You should know that the right of the Quran on the Muslim is to recite it, revere it, act upon its teachings, and refrain from abandoning it in any form of abandonment. It is better, for the one who has the ability, to recite the whole Quran in a month or less, down to a minimum of three days. The Prophet, sallallahu ‘alayhi wa sallam, said to ‘Abdullah ibn ‘Amr ibn Al-‘Aas, may Allah be pleased with him, "Recite the whole Quran once a month." ‘Abdullah said, "I can do more," and he continued to say that until the Prophet, sallallahu ‘alayhi wa sallam, said, "Recite it in three days." [Al-Bukhaari and others]
The maximum period during which the Muslim should recite the whole Quran is twice a year – at least – according to some scholars. The Shaafi‘i scholar Al-Hindi wrote, "The Muslim should recite the Quran twice a year if he cannot recite it more than that." [Fat-h Al-Mu'een]
Abu Haneefah said:
"Whoever recites the Quran twice a year has fulfilled its due right over him."
Imaam Ahmad said, "It is disliked to recite the whole Quran over a period of more than forty days without a valid excuse, because ‘Abdullah ibn ‘Amr ibn Al-‘Aas asked the Prophet, sallallahu ‘alayhi wa sallam, in how many days one should complete the recitation of the Quran, and he answered, 'In forty days.' Then he said, 'In one month.' Then he said, 'In twenty (days).' Then he said, 'In fifteen (days).' Then he said, 'In ten (days).' Then he said, 'In seven (days)...'" [Abu Daawood, At-Tirmithi, and An-Nasaa'i]
Thus, you come to know that there is no text – as far as we know – which specifies that the Muslim should recite the Quran in one year, and that whoever does not recite it in one year does not bear sin for that, but he misses the great reward for it. Likewise, the one who recites a specific chapter every day, there is no harm on him, but he misses the reward of Khatm (reciting the whole Quran). Also, it is not an obligation to recite the whole Quran during the month of Ramadhaan or any other month. Rather, it is recommended to recite it frequently, and it is better to recite the whole Quran once or more in Ramadhaan.

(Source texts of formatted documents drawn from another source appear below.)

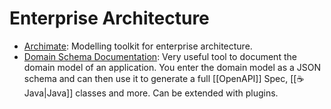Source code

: # Enterprise Architecture

- [Archimate](https://www.archimatetool.com/): Modelling toolkit for enterprise architecture.
- [Domain Schema Documentation](https://github.com/lizzyTheLizard/domain-schema-documentation):  Very useful tool to document the domain model of an application. You enter the domain model as a JSON schema and can then use it to generate a full [[OpenAPI]] Spec, [[☕ Java|Java]] classes and more. Can be extended with plugins.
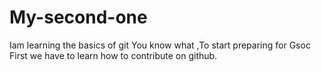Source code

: # My-second-one
Iam learning the basics of git
You know what ,To start preparing for Gsoc First we have to learn how to contribute on github.
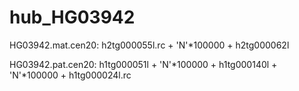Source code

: # hub_HG03942

HG03942.mat.cen20: h2tg000055l.rc + 'N'*100000 + h2tg000062l

HG03942.pat.cen20: h1tg000051l + 'N'*100000 + h1tg000140l + 'N'*100000 + h1tg000024l.rc

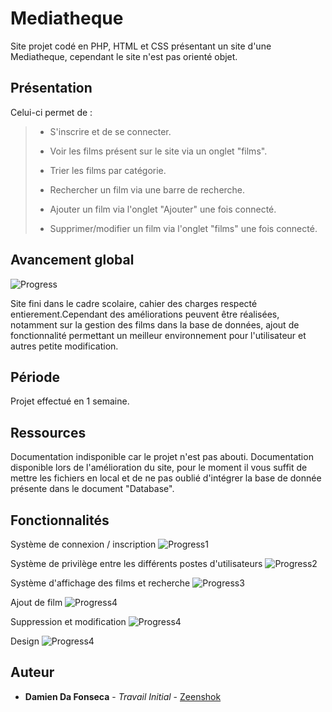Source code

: # Mediatheque
Site projet codé en PHP, HTML et CSS présentant un site d'une Mediatheque, cependant le site n'est pas orienté objet.

## Présentation 

Celui-ci permet de :

> - S'inscrire et de se connecter.
>
> - Voir les films présent sur le site via un onglet "films".
>
> - Trier les films par catégorie.
>
> - Rechercher un film via une barre de recherche.
>
> - Ajouter un film via l'onglet "Ajouter" une fois connecté.
>
> - Supprimer/modifier un film via l'onglet "films" une fois connecté.

## Avancement global
   ![Progress](http://progressed.io/bar/65)

Site fini dans le cadre scolaire, cahier des charges respecté entierement.Cependant des améliorations peuvent être réalisées, notamment sur la gestion des films dans la base de données, ajout de fonctionnalité permettant un meilleur environnement pour l'utilisateur et autres petite modification.

## Période

Projet effectué en 1 semaine.

## Ressources
Documentation indisponible car le projet n'est pas abouti. Documentation disponible lors de l'amélioration du site, pour le moment il vous suffit de mettre les fichiers en local et de ne pas oublié d'intégrer la base de donnée présente dans le document "Database".

## Fonctionnalités 
Système de connexion / inscription
  ![Progress1](http://progressed.io/bar/100?title=done)

Système de privilège entre les différents postes d'utilisateurs
  ![Progress2](http://progressed.io/bar/100?title=done)

Système d'affichage des films et recherche
  ![Progress3](http://progressed.io/bar/80?title=done)
  
Ajout de film
  ![Progress4](http://progressed.io/bar/75?title=progress)
  
Suppression et modification
  ![Progress4](http://progressed.io/bar/90?title=progress)
  
Design
  ![Progress4](http://progressed.io/bar/80?title=progress)
  
## Auteur
* **Damien Da Fonseca** - *Travail Initial* - [Zeenshok](https://github.com/DaFonsecaDamien)
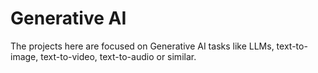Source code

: # Generative AI

The projects here are focused on Generative AI tasks like LLMs, text-to-image, text-to-video, text-to-audio or similar.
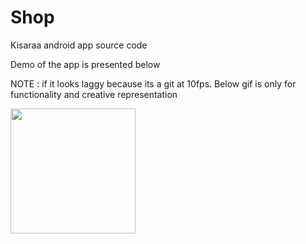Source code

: # Shop
 Kisaraa android app source code
 
Demo of the app is presented below

NOTE : if it looks laggy because its a git at 10fps. Below gif is only for functionality and creative representation


<img src="demo/demo.gif" width="200">
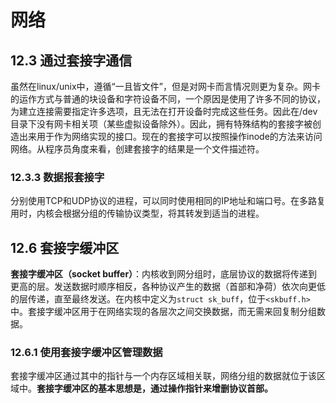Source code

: # 网络

## 12.3 通过套接字通信

虽然在linux/unix中，遵循“一且皆文件”，但是对网卡而言情况则更为复杂。网卡的运作方式与普通的块设备和字符设备不同，一个原因是使用了许多不同的协议，为建立连接需要指定许多选项，且无法在打开设备时完成这些任务。因此在/dev目录下没有网卡相关项（某些虚拟设备除外）。因此，拥有特殊结构的套接字被创造出来用于作为网络实现的接口。现在的套接字可以按照操作inode的方法来访问网络。从程序员角度来看，创建套接字的结果是一个文件描述符。

### 12.3.3 数据报套接字

分别使用TCP和UDP协议的进程，可以同时使用相同的IP地址和端口号。在多路复用时，内核会根据分组的传输协议类型，将其转发到适当的进程。

## 12.6 套接字缓冲区

**套接字缓冲区（socket buffer）**：内核收到网分组时，底层协议的数据将传递到更高的层。发送数据时顺序相反，各种协议产生的数据（首部和净荷）依次向更低的层传递，直至最终发送。在内核中定义为`struct sk_buff`，位于`<skbuff.h>`中。套接字缓冲区用于在网络实现的各层次之间交换数据，而无需来回复制分组数据。

### 12.6.1 使用套接字缓冲区管理数据

套接字缓冲区通过其中的指针与一个内存区域相关联，网络分组的数据就位于该区域中。**套接字缓冲区的基本思想是，通过操作指针来增删协议首部。**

As for your question: "Are there any authentic ahaadeeth which state that the Prophet, sallallahu ‘alayhi wa sallam, commanded us to recite the whole Quran once a year?" We could not find any hadeeth with such a command. However, it was authentically reported that the Prophet, sallallahu ‘alayhi wa sallam, said that reciting the whole Quran should be done in forty days and less, down to seven days, as in the above-mentioned hadeeth of ‘Abdullah ibn ‘Amr, may Allah be pleased with them.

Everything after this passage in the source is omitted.